What Assays Cannot Tell You About a Bioprocess
We engineer biological systems in one context and evaluate them in another. A genetic modification is designed at the bench, characterized under controlled conditions, and then introduced into a bioprocess where the environment, the competition, and the metabolic demands are fundamentally different. The assumption is that if the modification works in characterization, it will work at scale. When it does not, we treat that as a failure of the organism or the process — not as a failure of how we evaluated it.
But the evaluation itself is the problem. Characterization typically relies on endpoint assays and forced measurement — techniques that impose a controlled excitation on the system and read the response. This works when the question is narrow: does this gene express? Does this pathway activate under induction? It does not answer the question that matters for a bioprocess: how will this modification behave inside a living, shifting, competitive system over time?
That question cannot be answered reactively. The current paradigm waits until the engineered system is placed into the bioprocess, then monitors outputs — yield, growth rate, product titer — and adjusts. By the time a problem becomes visible in those outputs, the cause is upstream and already integrated into the system’s behavior. The data says the batch underperformed. It does not say why.
The obvious response is to test at smaller scale — a bench-top fermenter, a miniaturized reactor. This helps. Smaller scale reduces cost and cycle time. But if the measurement at that smaller scale is the same — endpoint assays, forced electrochemical techniques, output-level monitoring — then the scale changed but the observability did not. A smaller reactor running the same reactive measurement still tells you what happened. Not what is happening.

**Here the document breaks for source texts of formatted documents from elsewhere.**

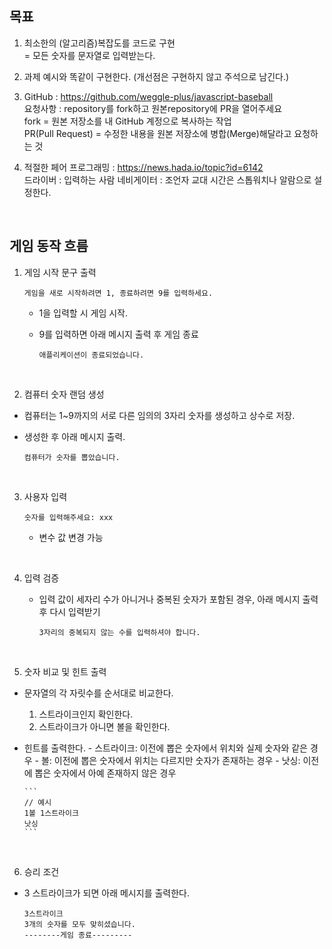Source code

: ## 목표

1. 최소한의 (알고리즘)복잡도를 코드로 구현  
   = 모든 숫자를 문자열로 입력받는다.
2. 과제 예시와 똑같이 구현한다. (개선점은 구현하지 않고 주석으로 남긴다.)
3. GitHub : https://github.com/weggle-plus/javascript-baseball  
   요청사항 : repository를 fork하고 원본repository에 PR을 열어주세요  
   fork = 원본 저장소를 내 GitHub 계정으로 복사하는 작업  
   PR(Pull Request) = 수정한 내용을 원본 저장소에 병합(Merge)해달라고 요청하는 것
4. 적절한 페어 프로그래밍 : https://news.hada.io/topic?id=6142  
   드라이버 : 입력하는 사람
   네비게이터 : 조언자
   교대 시간은 스톱워치나 알람으로 설정한다.

   <br>

## 게임 동작 흐름

1. 게임 시작 문구 출력

   ```
   게임을 새로 시작하려면 1, 종료하려면 9를 입력하세요.
   ```

   - 1을 입력할 시 게임 시작.
   - 9를 입력하면 아래 메시지 출력 후 게임 종료

     ```
     애플리케이션이 종료되었습니다.
     ```

<br>

2. 컴퓨터 숫자 랜덤 생성

- 컴퓨터는 1~9까지의 서로 다른 임의의 3자리 숫자를 생성하고 상수로 저장.
- 생성한 후 아래 메시지 출력.

  ```
  컴퓨터가 숫자를 뽑았습니다.
  ```

<br>

3. 사용자 입력
   ```
   숫자를 입력해주세요: xxx
   ```
   - 변수 값 변경 가능

<br>

4. 입력 검증

   - 입력 값이 세자리 수가 아니거나 중복된 숫자가 포함된 경우, 아래 메시지 출력 후 다시 입력받기
     ```
     3자리의 중복되지 않는 수를 입력하셔야 합니다.
     ```

<br>

5. 숫자 비교 및 힌트 출력

- 문자열의 각 자릿수를 순서대로 비교한다.
  1. 스트라이크인지 확인한다.
  2. 스트라이크가 아니면 볼을 확인한다.
- 힌트를 출력한다. - 스트라이크: 이전에 뽑은 숫자에서 위치와 실제 숫자와 같은 경우 - 볼: 이전에 뽑은 숫자에서 위치는 다르지만 숫자가 존재하는 경우 - 낫싱: 이전에 뽑은 숫자에서 아예 존재하지 않은 경우

      ```
      // 예시
      1볼 1스트라이크
      낫싱
      ```

  <br>

6. 승리 조건

- 3 스트라이크가 되면 아래 메시지를 출력한다.
  ```
  3스트라이크
  3개의 숫자를 모두 맞히셨습니다.
  --------게임 종료---------
  ```
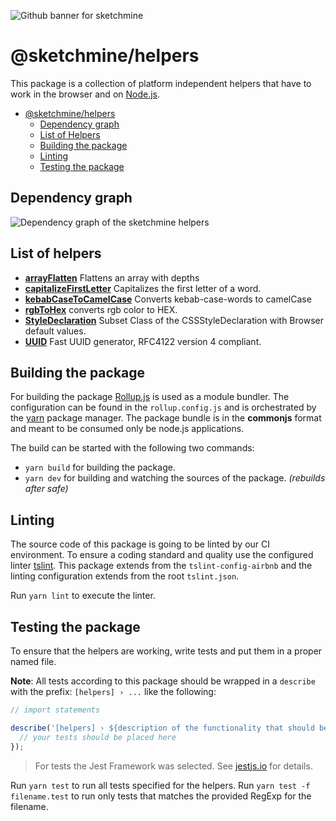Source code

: ![Github banner for sketchmine](https://dt-cdn.net/images/github-banner-2x-1777-2b23e499af.png)

# @sketchmine/helpers

This package is a collection of platform independent helpers that have to work in the browser and on [Node.js](https://nodejs.org/en/).

- [@sketchmine/helpers](#sketchminehelpers)
  - [Dependency graph](#dependency-graph)
  - [List of Helpers](#list-of-helpers)
  - [Building the package](#building-the-package)
  - [Linting](#linting)
  - [Testing the package](#testing-the-package)

## Dependency graph

![Dependency graph of the sketchmine helpers](https://dt-cdn.net/images/helpers-3920-bdf2b6b640.png)

## List of helpers

- **[arrayFlatten](./src/array-flatten.ts)** Flattens an array with depths
- **[capitalizeFirstLetter](./src/capitalize-first-letter.ts)** Capitalizes the first letter of a word.
- **[kebabCaseToCamelCase](./src/kebab-case-to-camel-case.ts)** Converts kebab-case-words to camelCase
- **[rgbToHex](./src/rgb-to-hex.ts)** converts rgb color to HEX.
- **[StyleDeclaration](./src/style-declaration.ts)** Subset Class of the CSSStyleDeclaration with Browser default values.
- **[UUID](./src/uuid.ts)** Fast UUID generator, RFC4122 version 4 compliant.

## Building the package

For building the package [Rollup.js](https://rollupjs.org/guide/en) is used as a module bundler. The configuration can be found in the `rollup.config.js` and is orchestrated by the [yarn](https://yarnpkg.com/en/) package manager.
The package bundle is in the **commonjs** format and meant to be consumed only be node.js applications.

The build can be started with the following two commands:

- `yarn build` for building the package.
- `yarn dev` for building and watching the sources of the package. *(rebuilds after safe)*

## Linting

The source code of this package is going to be linted by our CI environment. To ensure a coding standard and quality use the configured linter [tslint](https://palantir.github.io/tslint/). This package extends from the `tslint-config-airbnb` and the linting configuration extends from the root `tslint.json`.

Run `yarn lint` to execute the linter.

## Testing the package

To ensure that the helpers are working, write tests and put them in a proper named file.

**Note**: All tests according to this package should be wrapped in a `describe` with the prefix: `[helpers] › ...` like the following:

```typescript
// import statements

describe('[helpers] › ${description of the functionality that should be tested}', () => {
  // your tests should be placed here
});
```

> For tests the Jest Framework was selected. See [jestjs.io](https://jestjs.io/) for details.

Run `yarn test` to run all tests specified for the helpers. Run `yarn test -f filename.test` to run only tests that matches the provided RegExp for the filename.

What is missing is not a smaller version of the same observation. It is observation that does not force a response from the system but captures the signal the system is already producing. Living systems generate continuous electrochemical and metabolic signal as a function of what they are doing. That signal contains structure — adaptation, stress response, population dynamics, metabolic shifts. Current measurement either filters it as noise or never captures it because the sensing method requires an applied excitation that overwrites it.
If that signal were captured continuously, without disrupting the biology, prediction becomes possible. Not prediction imposed from historical data — prediction that emerges from the system’s own trajectory. One guesses where the system will go. The other reads where it is heading.
This is the layer that bioprocess development is missing — not more measurement of the same kind, but a different relationship between the sensor and the biology. One where engineering decisions are informed by behavior, not just outcomes — while we are still in the position to change them.